Segment Open

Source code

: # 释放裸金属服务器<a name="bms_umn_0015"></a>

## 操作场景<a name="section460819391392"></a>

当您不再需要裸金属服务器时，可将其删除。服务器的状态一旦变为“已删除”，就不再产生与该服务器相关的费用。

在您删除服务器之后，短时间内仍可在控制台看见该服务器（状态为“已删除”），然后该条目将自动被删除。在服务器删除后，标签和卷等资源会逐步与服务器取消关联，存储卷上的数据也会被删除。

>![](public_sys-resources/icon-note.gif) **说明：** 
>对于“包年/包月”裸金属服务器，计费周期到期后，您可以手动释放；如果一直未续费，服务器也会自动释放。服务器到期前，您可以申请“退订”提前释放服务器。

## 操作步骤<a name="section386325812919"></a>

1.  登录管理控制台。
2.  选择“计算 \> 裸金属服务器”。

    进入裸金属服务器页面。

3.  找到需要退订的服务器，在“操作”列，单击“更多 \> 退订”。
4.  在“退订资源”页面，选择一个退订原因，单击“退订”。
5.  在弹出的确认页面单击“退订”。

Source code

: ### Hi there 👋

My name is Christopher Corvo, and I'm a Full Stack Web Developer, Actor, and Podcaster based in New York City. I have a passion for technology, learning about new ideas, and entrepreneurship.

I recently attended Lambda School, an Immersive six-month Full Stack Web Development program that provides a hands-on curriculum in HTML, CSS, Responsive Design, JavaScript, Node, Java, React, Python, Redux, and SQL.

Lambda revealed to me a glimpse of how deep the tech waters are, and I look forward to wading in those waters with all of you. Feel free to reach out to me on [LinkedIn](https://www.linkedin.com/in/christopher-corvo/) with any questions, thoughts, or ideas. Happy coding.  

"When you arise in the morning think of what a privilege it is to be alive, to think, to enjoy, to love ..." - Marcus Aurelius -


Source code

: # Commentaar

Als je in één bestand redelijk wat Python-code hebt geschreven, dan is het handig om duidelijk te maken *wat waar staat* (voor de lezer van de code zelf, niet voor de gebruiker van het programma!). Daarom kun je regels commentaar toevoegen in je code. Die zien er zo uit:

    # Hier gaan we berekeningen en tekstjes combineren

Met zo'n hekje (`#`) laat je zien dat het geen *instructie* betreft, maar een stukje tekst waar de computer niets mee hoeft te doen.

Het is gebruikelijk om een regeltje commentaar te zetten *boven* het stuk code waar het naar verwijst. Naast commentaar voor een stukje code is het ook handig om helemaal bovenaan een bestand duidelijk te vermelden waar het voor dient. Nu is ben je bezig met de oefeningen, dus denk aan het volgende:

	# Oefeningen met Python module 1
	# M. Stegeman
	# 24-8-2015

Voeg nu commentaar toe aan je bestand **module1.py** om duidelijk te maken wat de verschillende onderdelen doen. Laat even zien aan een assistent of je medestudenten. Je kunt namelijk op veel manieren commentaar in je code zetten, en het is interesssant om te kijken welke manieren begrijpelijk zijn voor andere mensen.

Segment Closed

• [How to complete this task]
Reproduce all the records. Keep them exact, please.

• [Answer for this exercise]
Source code

: # 释放裸金属服务器<a name="bms_umn_0015"></a>

## 操作场景<a name="section460819391392"></a>

当您不再需要裸金属服务器时，可将其删除。服务器的状态一旦变为“已删除”，就不再产生与该服务器相关的费用。

在您删除服务器之后，短时间内仍可在控制台看见该服务器（状态为“已删除”），然后该条目将自动被删除。在服务器删除后，标签和卷等资源会逐步与服务器取消关联，存储卷上的数据也会被删除。

>![](public_sys-resources/icon-note.gif) **说明：** 
>对于“包年/包月”裸金属服务器，计费周期到期后，您可以手动释放；如果一直未续费，服务器也会自动释放。服务器到期前，您可以申请“退订”提前释放服务器。

## 操作步骤<a name="section386325812919"></a>

1.  登录管理控制台。
2.  选择“计算 \> 裸金属服务器”。

    进入裸金属服务器页面。

3.  找到需要退订的服务器，在“操作”列，单击“更多 \> 退订”。
4.  在“退订资源”页面，选择一个退订原因，单击“退订”。
5.  在弹出的确认页面单击“退订”。

Source code

: ### Hi there 👋

My name is Christopher Corvo, and I'm a Full Stack Web Developer, Actor, and Podcaster based in New York City. I have a passion for technology, learning about new ideas, and entrepreneurship.

I recently attended Lambda School, an Immersive six-month Full Stack Web Development program that provides a hands-on curriculum in HTML, CSS, Responsive Design, JavaScript, Node, Java, React, Python, Redux, and SQL.

Lambda revealed to me a glimpse of how deep the tech waters are, and I look forward to wading in those waters with all of you. Feel free to reach out to me on [LinkedIn](https://www.linkedin.com/in/christopher-corvo/) with any questions, thoughts, or ideas. Happy coding.  

"When you arise in the morning think of what a privilege it is to be alive, to think, to enjoy, to love ..." - Marcus Aurelius -


Source code

: # Commentaar

Als je in één bestand redelijk wat Python-code hebt geschreven, dan is het handig om duidelijk te maken *wat waar staat* (voor de lezer van de code zelf, niet voor de gebruiker van het programma!). Daarom kun je regels commentaar toevoegen in je code. Die zien er zo uit:

    # Hier gaan we berekeningen en tekstjes combineren

Met zo'n hekje (`#`) laat je zien dat het geen *instructie* betreft, maar een stukje tekst waar de computer niets mee hoeft te doen.

Het is gebruikelijk om een regeltje commentaar te zetten *boven* het stuk code waar het naar verwijst. Naast commentaar voor een stukje code is het ook handig om helemaal bovenaan een bestand duidelijk te vermelden waar het voor dient. Nu is ben je bezig met de oefeningen, dus denk aan het volgende:

	# Oefeningen met Python module 1
	# M. Stegeman
	# 24-8-2015

Voeg nu commentaar toe aan je bestand **module1.py** om duidelijk te maken wat de verschillende onderdelen doen. Laat even zien aan een assistent of je medestudenten. Je kunt namelijk op veel manieren commentaar in je code zetten, en het is interesssant om te kijken welke manieren begrijpelijk zijn voor andere mensen.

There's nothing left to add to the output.